Other EHR utilization trends include:

  • EHR adoption among integrated health systems had the highest rate of all site ownerships. The percentage jumped to 71.4 percent from 63.4 percent a year ago.
  • EHR adoption rises as the number of physicians practicing at each site rises. Offices with three to five practicing physicians had 69.6-percent adoption, while offices with 11 to 25 practicing physicians had 78.1 percent adoption.
  •  EHR adoption rises as the average daily patient volume at each site rises. Offices with average daily patient volumes of one to fifty patients had 57.5 percent adoption, while offices with 101-plus patients had 76.3-percent adoption.
  • The top five states for EHR adoption are Utah (71.6 percent), South Dakota (71.2 percent), Wyoming (71.0 percent), Iowa (70.8 percent), and North Dakota (69.2 percent).

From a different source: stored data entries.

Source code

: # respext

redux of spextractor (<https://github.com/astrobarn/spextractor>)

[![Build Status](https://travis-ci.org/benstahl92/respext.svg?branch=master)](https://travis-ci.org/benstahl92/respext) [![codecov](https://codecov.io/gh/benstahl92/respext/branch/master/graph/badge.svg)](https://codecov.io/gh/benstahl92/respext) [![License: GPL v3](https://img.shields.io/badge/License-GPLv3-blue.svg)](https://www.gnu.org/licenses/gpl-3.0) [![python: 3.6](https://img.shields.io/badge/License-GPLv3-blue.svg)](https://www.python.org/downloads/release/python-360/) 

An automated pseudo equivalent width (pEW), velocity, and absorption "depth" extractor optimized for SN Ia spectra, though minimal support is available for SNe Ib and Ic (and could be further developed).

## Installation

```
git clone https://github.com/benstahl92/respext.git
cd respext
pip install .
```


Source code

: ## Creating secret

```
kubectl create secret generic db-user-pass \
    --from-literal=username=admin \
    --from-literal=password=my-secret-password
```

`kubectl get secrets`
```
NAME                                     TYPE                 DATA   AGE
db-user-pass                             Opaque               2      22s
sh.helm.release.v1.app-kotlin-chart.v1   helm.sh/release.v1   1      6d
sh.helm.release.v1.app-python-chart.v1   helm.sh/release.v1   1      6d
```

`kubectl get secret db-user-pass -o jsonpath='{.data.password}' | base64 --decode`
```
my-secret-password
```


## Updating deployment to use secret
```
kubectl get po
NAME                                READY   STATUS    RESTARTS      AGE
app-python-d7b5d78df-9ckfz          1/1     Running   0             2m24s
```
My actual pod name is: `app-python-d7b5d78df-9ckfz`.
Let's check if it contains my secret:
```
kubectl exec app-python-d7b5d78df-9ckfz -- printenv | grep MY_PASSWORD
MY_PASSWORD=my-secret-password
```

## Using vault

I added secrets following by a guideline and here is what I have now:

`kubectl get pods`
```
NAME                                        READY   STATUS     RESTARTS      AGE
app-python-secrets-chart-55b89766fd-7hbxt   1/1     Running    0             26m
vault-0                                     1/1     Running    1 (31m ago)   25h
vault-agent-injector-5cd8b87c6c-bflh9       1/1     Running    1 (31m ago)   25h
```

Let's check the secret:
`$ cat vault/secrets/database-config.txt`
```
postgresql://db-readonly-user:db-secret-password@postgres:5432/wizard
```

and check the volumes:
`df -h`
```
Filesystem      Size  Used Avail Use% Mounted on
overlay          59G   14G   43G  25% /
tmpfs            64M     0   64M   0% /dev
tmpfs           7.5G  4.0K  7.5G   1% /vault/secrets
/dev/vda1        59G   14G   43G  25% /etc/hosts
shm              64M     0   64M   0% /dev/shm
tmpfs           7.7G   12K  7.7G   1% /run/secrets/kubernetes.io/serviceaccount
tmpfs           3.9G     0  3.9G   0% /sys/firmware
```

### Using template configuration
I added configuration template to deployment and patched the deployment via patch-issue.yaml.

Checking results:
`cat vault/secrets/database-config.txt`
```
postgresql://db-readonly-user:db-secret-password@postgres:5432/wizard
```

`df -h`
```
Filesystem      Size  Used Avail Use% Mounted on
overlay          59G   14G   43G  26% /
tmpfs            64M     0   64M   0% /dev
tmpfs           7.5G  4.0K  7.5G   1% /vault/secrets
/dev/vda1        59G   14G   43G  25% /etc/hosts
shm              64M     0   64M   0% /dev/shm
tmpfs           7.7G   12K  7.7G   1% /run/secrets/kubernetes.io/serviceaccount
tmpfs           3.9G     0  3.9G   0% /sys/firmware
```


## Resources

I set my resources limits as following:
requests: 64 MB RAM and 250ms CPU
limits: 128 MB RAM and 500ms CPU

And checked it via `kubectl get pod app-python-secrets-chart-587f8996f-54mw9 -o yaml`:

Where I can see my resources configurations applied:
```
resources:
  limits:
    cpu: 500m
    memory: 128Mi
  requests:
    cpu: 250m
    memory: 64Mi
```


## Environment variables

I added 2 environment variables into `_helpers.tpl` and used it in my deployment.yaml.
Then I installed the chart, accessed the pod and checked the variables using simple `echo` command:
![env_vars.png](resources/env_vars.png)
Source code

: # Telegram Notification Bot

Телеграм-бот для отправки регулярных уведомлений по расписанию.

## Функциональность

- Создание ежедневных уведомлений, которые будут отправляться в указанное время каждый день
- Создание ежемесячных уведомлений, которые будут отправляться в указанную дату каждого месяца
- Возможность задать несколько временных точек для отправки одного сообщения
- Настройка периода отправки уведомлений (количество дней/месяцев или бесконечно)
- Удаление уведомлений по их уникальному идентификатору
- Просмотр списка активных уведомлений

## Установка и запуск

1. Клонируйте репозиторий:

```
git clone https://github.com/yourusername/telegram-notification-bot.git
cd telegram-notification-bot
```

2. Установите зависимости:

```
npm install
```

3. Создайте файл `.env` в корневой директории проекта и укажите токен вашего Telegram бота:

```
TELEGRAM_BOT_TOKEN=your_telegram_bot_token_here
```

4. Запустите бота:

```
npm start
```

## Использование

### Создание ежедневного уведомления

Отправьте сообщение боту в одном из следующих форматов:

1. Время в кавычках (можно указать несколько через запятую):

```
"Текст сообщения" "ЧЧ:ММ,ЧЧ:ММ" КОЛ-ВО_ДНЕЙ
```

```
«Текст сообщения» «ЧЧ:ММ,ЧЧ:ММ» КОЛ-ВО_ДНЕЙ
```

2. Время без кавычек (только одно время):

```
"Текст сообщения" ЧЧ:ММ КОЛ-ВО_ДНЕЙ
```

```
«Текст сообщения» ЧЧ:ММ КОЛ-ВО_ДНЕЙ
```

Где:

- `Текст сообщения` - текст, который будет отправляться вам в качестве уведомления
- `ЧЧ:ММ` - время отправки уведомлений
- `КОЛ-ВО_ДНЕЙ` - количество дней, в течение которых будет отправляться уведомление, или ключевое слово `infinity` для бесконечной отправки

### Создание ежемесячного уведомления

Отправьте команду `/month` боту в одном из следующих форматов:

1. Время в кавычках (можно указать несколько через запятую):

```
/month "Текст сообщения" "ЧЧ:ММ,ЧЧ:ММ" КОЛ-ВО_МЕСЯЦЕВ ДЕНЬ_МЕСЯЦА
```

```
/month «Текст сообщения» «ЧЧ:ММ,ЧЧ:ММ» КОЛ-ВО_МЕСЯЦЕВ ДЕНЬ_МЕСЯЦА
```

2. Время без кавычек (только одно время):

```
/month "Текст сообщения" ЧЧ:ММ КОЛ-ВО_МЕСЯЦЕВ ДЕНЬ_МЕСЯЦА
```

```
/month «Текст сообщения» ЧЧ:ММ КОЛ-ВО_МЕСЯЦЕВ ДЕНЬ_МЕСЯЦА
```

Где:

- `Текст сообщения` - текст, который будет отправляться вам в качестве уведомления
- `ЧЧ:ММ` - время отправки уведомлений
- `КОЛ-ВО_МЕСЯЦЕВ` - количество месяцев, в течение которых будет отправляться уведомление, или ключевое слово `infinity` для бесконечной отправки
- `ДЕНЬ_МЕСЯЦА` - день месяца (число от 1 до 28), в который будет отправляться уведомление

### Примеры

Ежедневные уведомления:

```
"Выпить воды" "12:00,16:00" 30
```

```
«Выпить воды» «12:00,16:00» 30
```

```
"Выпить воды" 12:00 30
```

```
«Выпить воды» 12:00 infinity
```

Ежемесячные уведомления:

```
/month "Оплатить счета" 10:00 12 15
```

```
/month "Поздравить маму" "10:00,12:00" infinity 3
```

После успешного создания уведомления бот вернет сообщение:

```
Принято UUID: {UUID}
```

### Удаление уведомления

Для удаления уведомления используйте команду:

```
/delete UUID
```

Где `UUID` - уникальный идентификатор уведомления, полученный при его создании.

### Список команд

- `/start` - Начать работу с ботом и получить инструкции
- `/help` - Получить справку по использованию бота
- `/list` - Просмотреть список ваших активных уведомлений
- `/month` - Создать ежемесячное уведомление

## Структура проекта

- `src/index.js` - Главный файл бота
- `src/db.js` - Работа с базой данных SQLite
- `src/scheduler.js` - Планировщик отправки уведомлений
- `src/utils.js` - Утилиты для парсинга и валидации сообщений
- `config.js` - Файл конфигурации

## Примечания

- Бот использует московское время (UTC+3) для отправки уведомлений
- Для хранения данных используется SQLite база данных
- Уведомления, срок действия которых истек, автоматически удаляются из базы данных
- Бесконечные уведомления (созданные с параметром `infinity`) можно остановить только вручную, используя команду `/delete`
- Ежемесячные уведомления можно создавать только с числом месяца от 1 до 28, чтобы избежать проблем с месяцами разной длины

“What has accelerated the adoption of electronic health records among smaller practices is the availability of more than 450 different solutions to fit their practice needs, size and budget,” Jack Schember, Sr., director of marketing for SK&A, said in a statement. “The healthcare IT community responded well to the opportunity presented by the EHR adoption incentives offered through the American Recovery and Reinvestment Act by providing a variety of options to physicians with relatively easy implementation and training support. Physicians also realize they have a limited window of opportunity to take advantage of federal reimbursements by showing ‘meaningful use’ of digital record-keeping technology.”